The Washington Supreme Court has clarified the unsettled area of law on what constitutes “collapse” in a first-party property insurance policy in Washington by answering the following certified question from the Ninth Circuit Court of Appeals:
What does “collapse” mean under Washington law in an insurance policy that insures “accidental direct physical loss involving collapse,” subject to the policy’s terms, conditions, exclusions, and other provisions, but does not define “collapse,” except to state that “collapse" does not include settling, cracking, shrinking, bulging or expansion?
This case involved the Queen Anne Park Condominium in Seattle, Washington, which was originally constructed in the 1980s. In 2009, the Queen Anne Park Homeowners’ Association discovered that the siding on the building was leaking, which caused hidden decay. The building was insured by State Farm Fire and Casualty Company ("State Farm") from October 18, 1992 to October 18, 1998 ("Policy"). The Policy included a collapse coverage form, which provided coverage for “any accidental direct physical loss to covered property involving collapse of a building or any part of a building caused only by one or more of the following: … (2) hidden decay.” The collapse coverage form continued that “[c]ollapse does not include settling, cracking, shrinking, bulging or expansion.” The term “collapse” is an undefined term in the State Farm Policy.
The Washington Supreme Court held that the undefined term “collapse” is ambiguous because it is susceptible to more than one reasonable interpretation. In support of its holding that there is more than one reasonable interpretation of the undefined term, the Washington Supreme Court noted the fact that in Sprague v. Safeco Ins. Co. of America, 174 Wn.2d 524, 276 P.3d 1270 (2012), different definitions of “collapse” were proposed by the dissent (“to break down completely: fall apart in confused disorganization: crumble into insignificance or nothingness… fall into a jumbled or flattened mass”) and by the concurrence (“a breakdown of vital energy, strength, or stamina”). The Washington Supreme Court also noted that courts throughout the country have adopted different but reasonable definitions of “collapse” in insurance policies, i.e. Olmstead v. Lumbermens Mut. Ins. Co., 22 Ohio St. 2d 212,259 N.E.2d 123, 126 (1970) (“collapse” defined as “a falling down, falling together, or caving into an unorganized mass”); Am. Concept Ins. Co. v. Jones, 935 F. Supp. 1220, 1227 (D. Utah 1996) (“collapse” defined as substantial impairment of structural integrity); Buczek v. Cont'l Cas. Ins. Co., 378 F.3d 284, 290 (3d Cir. 2004) (“collapse” defined as substantial impairment of structural integrity that “connotes imminent collapse threatening the preservation of the building as a structure or ... health and safety”). In particular, the Court observed that in at least one other case, State Farm had agreed with the insured that the term “collapse” means “substantial impairment of structural integrity.” Mercer Place Condominium Assoc. v. State Farm Fire & Cas. Co., 104 Wn. App. 597, 17 P.3d 626 (200).

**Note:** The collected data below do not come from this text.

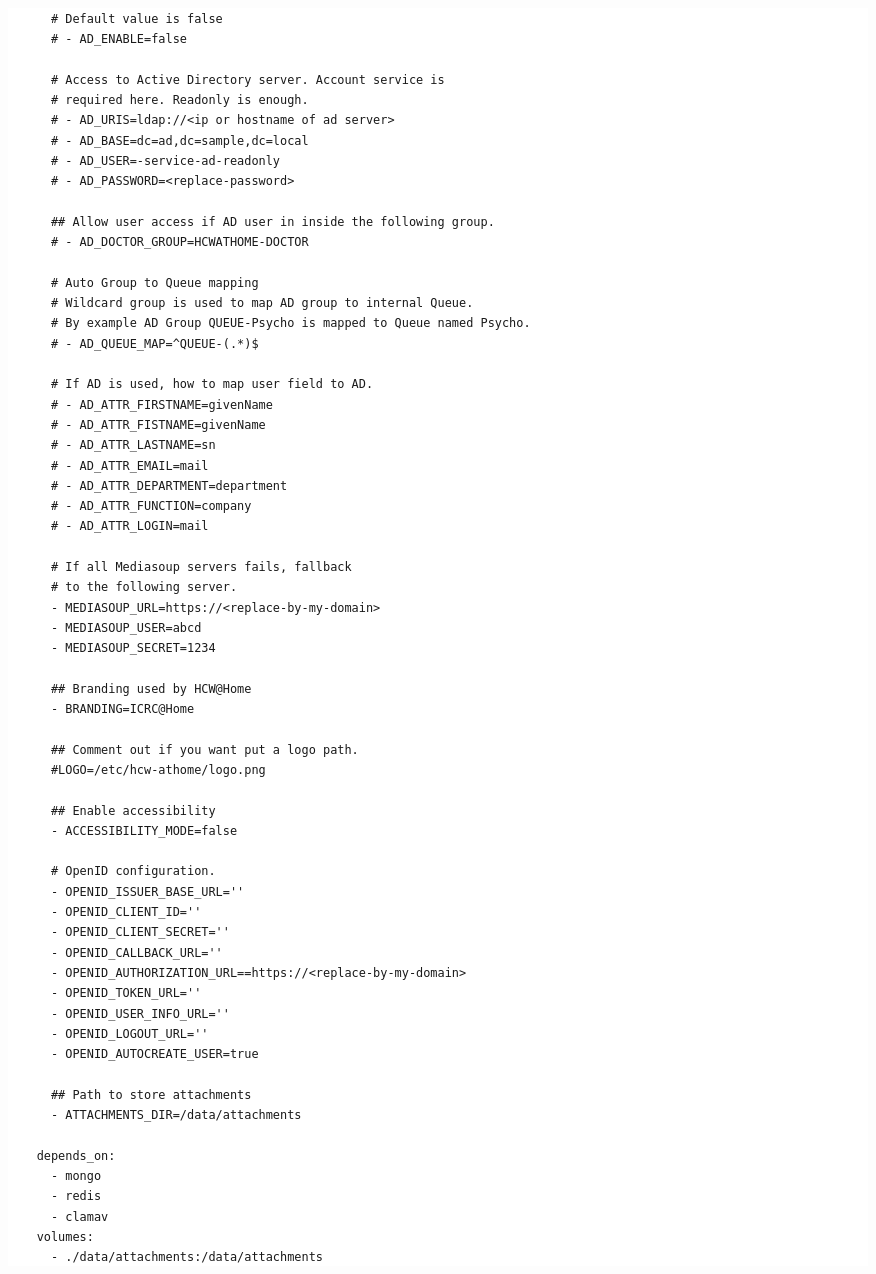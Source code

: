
 ```
      # Default value is false
      # - AD_ENABLE=false

      # Access to Active Directory server. Account service is
      # required here. Readonly is enough.
      # - AD_URIS=ldap://<ip or hostname of ad server>
      # - AD_BASE=dc=ad,dc=sample,dc=local
      # - AD_USER=-service-ad-readonly
      # - AD_PASSWORD=<replace-password>

      ## Allow user access if AD user in inside the following group.
      # - AD_DOCTOR_GROUP=HCWATHOME-DOCTOR

      # Auto Group to Queue mapping
      # Wildcard group is used to map AD group to internal Queue.
      # By example AD Group QUEUE-Psycho is mapped to Queue named Psycho.
      # - AD_QUEUE_MAP=^QUEUE-(.*)$

      # If AD is used, how to map user field to AD.
      # - AD_ATTR_FIRSTNAME=givenName
      # - AD_ATTR_FISTNAME=givenName
      # - AD_ATTR_LASTNAME=sn
      # - AD_ATTR_EMAIL=mail
      # - AD_ATTR_DEPARTMENT=department
      # - AD_ATTR_FUNCTION=company
      # - AD_ATTR_LOGIN=mail

      # If all Mediasoup servers fails, fallback
      # to the following server.
      - MEDIASOUP_URL=https://<replace-by-my-domain>
      - MEDIASOUP_USER=abcd
      - MEDIASOUP_SECRET=1234

      ## Branding used by HCW@Home
      - BRANDING=ICRC@Home

      ## Comment out if you want put a logo path.
      #LOGO=/etc/hcw-athome/logo.png

      ## Enable accessibility
      - ACCESSIBILITY_MODE=false

      # OpenID configuration.
      - OPENID_ISSUER_BASE_URL=''
      - OPENID_CLIENT_ID=''
      - OPENID_CLIENT_SECRET=''
      - OPENID_CALLBACK_URL=''
      - OPENID_AUTHORIZATION_URL==https://<replace-by-my-domain>
      - OPENID_TOKEN_URL=''
      - OPENID_USER_INFO_URL=''
      - OPENID_LOGOUT_URL=''
      - OPENID_AUTOCREATE_USER=true

      ## Path to store attachments
      - ATTACHMENTS_DIR=/data/attachments

    depends_on:
      - mongo
      - redis
      - clamav
    volumes:
      - ./data/attachments:/data/attachments

```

Because the term “collapse” was held to be ambiguous, the Court adopted the definition of “collapse” that is reasonable and most favorable to the insured, i.e. “substantial impairment of structural integrity.” The Washington Supreme Court concluded:
[W]e note that “structural integrity” of a building means a building’s ability to remain upright and “substantial impairment” means a severe impairment. Taken together, “substantial impairment” of “structural integrity” means an impairment so severe as to materially impair a building’s ability to remain upright. Considering the Policy as a whole, we conclude that “substantial impairment of structural integrity” means the substantial impairment of the structural integrity of all or part of a building that renders all or part of the building unfit for its function or unsafe and, in this case, means more than mere settling, cracking, shrinkage, bulging, or expansion.